A incógnita dessa estratégia é
como enfrentar a necessidade do ajuste cambial, através da desvalorização do
Real. Sob o regime de câmbio flutuante, a elevação da taxa de juros estimularia
a entrada de divisas, em um momento onde novamente deveremos fechar o ano com
um déficit em conta corrente em torno de US$ 80 bilhões. Contudo, é crescente a
pressão de setores exportadores e industriais por uma correção da taxa cambial.
Nesse sentido, o anúncio, não
confirmado, dos nomes de Kátia Abreu, para o Ministério da Agricultura, e de
Armando Monteiro Neto, para o Ministério do Desenvolvimento, Indústria e
Comércio, reforça a ideia da formação de um ministério que traga para o seu
interior os diferentes interesses da elite econômica dominante, que se
beneficia do atual modelo econômico. Armando, senador pelo PTB de Pernambuco,
já ocupou a presidência da Confederação Nacional da Indústria, e Kátia, também
senadora, por Tocantins, é a presidente da Confederação Nacional da Agricultura
e uma espécie de liderança maior do agronegócio. Divergências e a necessidade
de ajustes que possam surgir, portanto, na implementação da estratégia em curso,
deverão, a depender da vontade de Dilma, ser resolvidas no interior do próprio
governo.
Surpresa?
Quem não vem gostando nem um
pouco dessa arquitetura política e da estratégia econômica em formulação são os
signatários de um manifesto recém lançado, subscrito por intelectuais e
lideranças sociais do campo lulista. O manifesto Em Defesa do Programa
Vitorioso nas Urnas tem todo o direito, a partir do papel que esses setores
desempenharam na vitória de Dilma, de reivindicar e pressionar por mudanças políticas
e econômicas.
Entretanto, não pelos
argumentos falaciosos apresentados. Na sua abertura, por exemplo, é destacado
que “a campanha presidencial confrontou dois projetos para o país no segundo
turno. À direita, alinhou-se o conjunto de forças favorável à inserção
subordinada do país na rede global das grandes corporações, à expansão dos
latifúndios sobre a pequena propriedade, florestas e áreas indígenas e à
resolução de nosso problema fiscal não com crescimento econômico e impostos
sobre os ricos, mas com o mergulho na recessão para facilitar o corte de
salários, gastos sociais e direitos adquiridos”.
Somente aos que se deixam levar
pela marquetagem oficial ou pela irracionalidade passional que tomou conta do
país, especialmente no segundo turno, pode simplificar o embate político que
vivemos dessa maneira.
Quem nos últimos doze anos
aprofundou a inserção subordinada do país ou a expansão dos latifúndios do
agronegócio, sepultando qualquer traço de estratégia nacional séria para
atenuar nossa dependência econômica e nosso subdesenvolvimento, foram os governos
de plantão.

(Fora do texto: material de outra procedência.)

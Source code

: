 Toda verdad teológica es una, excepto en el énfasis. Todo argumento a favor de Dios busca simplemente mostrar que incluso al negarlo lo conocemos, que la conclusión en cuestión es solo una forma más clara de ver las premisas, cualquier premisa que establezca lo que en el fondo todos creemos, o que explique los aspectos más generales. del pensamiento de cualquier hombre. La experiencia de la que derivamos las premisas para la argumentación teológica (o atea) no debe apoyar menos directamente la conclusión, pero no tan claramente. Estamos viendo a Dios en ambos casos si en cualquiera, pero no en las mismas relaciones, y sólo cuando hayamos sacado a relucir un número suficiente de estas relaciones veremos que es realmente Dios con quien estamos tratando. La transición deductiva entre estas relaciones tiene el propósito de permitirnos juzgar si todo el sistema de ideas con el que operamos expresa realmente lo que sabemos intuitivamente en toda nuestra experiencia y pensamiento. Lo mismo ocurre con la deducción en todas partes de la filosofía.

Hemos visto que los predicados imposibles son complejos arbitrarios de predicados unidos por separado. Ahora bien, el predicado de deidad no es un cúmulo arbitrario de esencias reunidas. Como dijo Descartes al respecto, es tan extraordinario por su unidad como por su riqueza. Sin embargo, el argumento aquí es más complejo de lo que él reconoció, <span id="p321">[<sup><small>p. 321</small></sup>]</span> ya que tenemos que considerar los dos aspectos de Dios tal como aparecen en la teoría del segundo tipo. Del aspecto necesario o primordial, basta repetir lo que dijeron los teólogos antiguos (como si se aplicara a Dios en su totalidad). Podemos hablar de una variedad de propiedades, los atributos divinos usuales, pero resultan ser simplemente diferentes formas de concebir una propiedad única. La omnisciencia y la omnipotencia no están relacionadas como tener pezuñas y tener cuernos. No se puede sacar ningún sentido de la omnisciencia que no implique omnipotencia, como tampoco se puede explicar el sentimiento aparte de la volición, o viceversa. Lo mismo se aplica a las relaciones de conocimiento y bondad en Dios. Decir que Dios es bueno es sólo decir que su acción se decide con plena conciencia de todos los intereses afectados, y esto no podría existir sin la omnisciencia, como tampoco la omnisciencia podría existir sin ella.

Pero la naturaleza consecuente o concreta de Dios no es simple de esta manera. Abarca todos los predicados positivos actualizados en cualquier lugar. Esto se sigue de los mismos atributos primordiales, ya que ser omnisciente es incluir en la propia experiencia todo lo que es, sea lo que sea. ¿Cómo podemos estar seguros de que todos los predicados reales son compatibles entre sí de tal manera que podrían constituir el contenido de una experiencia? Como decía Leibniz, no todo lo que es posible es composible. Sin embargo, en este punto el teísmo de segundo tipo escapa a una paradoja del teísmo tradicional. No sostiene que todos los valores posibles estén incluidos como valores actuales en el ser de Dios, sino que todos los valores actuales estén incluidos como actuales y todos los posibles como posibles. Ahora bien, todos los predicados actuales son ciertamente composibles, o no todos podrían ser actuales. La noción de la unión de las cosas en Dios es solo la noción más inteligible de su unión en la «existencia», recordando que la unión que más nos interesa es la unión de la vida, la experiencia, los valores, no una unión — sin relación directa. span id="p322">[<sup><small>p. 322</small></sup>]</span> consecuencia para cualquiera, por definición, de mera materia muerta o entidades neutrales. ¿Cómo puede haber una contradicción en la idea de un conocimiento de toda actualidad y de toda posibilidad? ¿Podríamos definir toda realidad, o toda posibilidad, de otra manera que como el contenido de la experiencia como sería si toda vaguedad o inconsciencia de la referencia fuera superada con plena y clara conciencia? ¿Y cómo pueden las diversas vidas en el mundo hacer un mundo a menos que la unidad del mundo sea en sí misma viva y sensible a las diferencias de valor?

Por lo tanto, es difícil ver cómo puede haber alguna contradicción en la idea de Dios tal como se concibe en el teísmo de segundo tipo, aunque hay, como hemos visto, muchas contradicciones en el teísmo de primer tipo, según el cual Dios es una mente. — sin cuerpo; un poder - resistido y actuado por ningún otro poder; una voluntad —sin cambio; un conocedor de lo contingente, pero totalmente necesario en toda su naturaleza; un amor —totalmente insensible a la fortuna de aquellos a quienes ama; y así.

Quem renunciou a qualquer pretensão mais séria de reverter o
processo de desnacionalização do nosso aparato produtivo, implementar uma
política industrial de substituição de importações ou reformas estruturais como
a agrária, a agrícola, a tributária ou a fiscal, incluindo o rompimento da
subordinação da administração da dívida pública a uma irresponsável política
monetária, foram os governos presididos por Lula e Dilma.
Mesmo se levarmos em conta os
ditos apoios aos dois candidatos que disputaram o segundo turno, vamos observar
que a elite econômica dominante se dividiu e, sob o ponto de vista financeiro,
com vantagem para a candidata à reeleição.
Portanto, reforçar a falsa
ideia de dois projetos em disputa é lamentável e deseducativo. Mantém a
mitificação e a impostura de caracterizar o pacto social implementado pelo
lulismo, em torno do modelo dos bancos e multinacionais, como
neodesenvolvimentista, capaz de distribuir renda ou sustentar uma política
externa independente.
A verdade que esses setores –
que se dizem de esquerda, mas prestam um vassalo apoio aos governos de plantão
– não querem enfrentar é a necessidade de rompimento com o lulismo. Enquanto
esse movimento não se der, manifestações de crítica ou descontentamento pontual
tenderão a cair no vazio. O vazio do oportunismo e da indigência ideológica e
política de uma esquerda que se perdeu.
*Economista e
apresentador do programa de rádio Faixa Livre.